Different molecular structures on a black background

Different molecular structuress fed into the IcePic deep learning AI, The ICE Group

Three scientists signed their names on a research paper but there was a secret fourth member: IcePic (Ice Pictures), a deep learning artificial intelligence (AI) with a unique job: deciphering pictures of ice crystal formation.

Water and ice

Water has some unusual properties, such as expanding when it turns into ice. Understanding water and how it freezes around different molecules has wide-reaching implications in a wide range of areas, from weather systems that can affect whole continents to storing biological tissue samples in a hospital.

The Celsius temperature scale was designed based on the premise that it is the transition temperature between water and ice; however, whilst ice always melts at 0°C, water doesn’t necessarily freeze at 0°C. Water can still be in liquid form at -40°C, and it is the impurities in water, like our tap water, that facilitate the formation of ice at higher temperatures. One of the biggest aims of the field has been to predict the ability of different materials to promote the formation of ice (termed a material’s “ice nucleation ability”).

Deep learning

Deep learning is how AI learns to draw insights from raw data. It finds its own patterns in the data, freeing it of the need for human input so that it can process results faster and more precisely. In the case of IcePic, it can infer different ice crystal formation properties around different materials.
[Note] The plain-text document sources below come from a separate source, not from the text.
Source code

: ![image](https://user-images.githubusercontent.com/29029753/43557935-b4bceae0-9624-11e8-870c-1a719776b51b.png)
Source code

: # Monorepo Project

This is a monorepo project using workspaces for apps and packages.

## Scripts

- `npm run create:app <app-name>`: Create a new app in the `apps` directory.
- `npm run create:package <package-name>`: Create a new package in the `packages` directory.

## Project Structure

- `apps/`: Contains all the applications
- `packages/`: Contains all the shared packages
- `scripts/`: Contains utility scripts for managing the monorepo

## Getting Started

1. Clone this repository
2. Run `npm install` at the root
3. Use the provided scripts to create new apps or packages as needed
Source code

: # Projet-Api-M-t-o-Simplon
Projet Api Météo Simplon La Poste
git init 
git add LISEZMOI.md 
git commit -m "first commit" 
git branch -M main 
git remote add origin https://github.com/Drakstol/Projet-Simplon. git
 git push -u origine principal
IcePic, developed in Professor Angelos Michaelides’ ICE (interfaces catalytic & environmental) group, has been trained on thousands of images so that it can look at completely new systems and infer accurate predictions from them.

Water (blue) crystallising into ice around a substrate (white) against a yellow molecule.

Water (blue) crystallising to ice (white) around a substrate (yellow). IcePic.

“It was fascinating to learn that the images of water we showed IcePic contain enough information to actually predict ice nucleation. IcePic can do something we couldn’t, and in turn it taught us new physics” comments Michael Davies, a PhD student in the ICE lab at the University of Cambridge and University College London, who is the first author of this study published in PNAS.

Human v. machine

One method of learning from IcePic was to test its ability against humans. The team set up a quiz in which scientists were asked to predict when ice crystals would form in different conditions shown by 15 different images. These results were then measured against IcePic’s performance. When put to the test, IcePic was far more accurate in determining a material’s ice nucleation ability than over 50 researchers from across the globe. Moreover, it helped identify where humans were going wrong. The team extends their thanks to everyone who participated in the questionnaire which you can try yourself.

Potential applications

Determining the formation of ice has become especially relevant in climate change research.  “The nucleation of ice is really important for the atmospheric science community and climate modelling,” says Davies. “At the moment there is no viable way to predict ice nucleation other than direct experiments or expensive simulations. This should open up a lot more applications for discovery.”

Research

Michael B. Davies, Martin Fitzner, and Angelos Michaelides, Accurate Prediction of Ice Nucleation from Room Temperature Water, PNAS, (2022), 119, 31, 22-05347.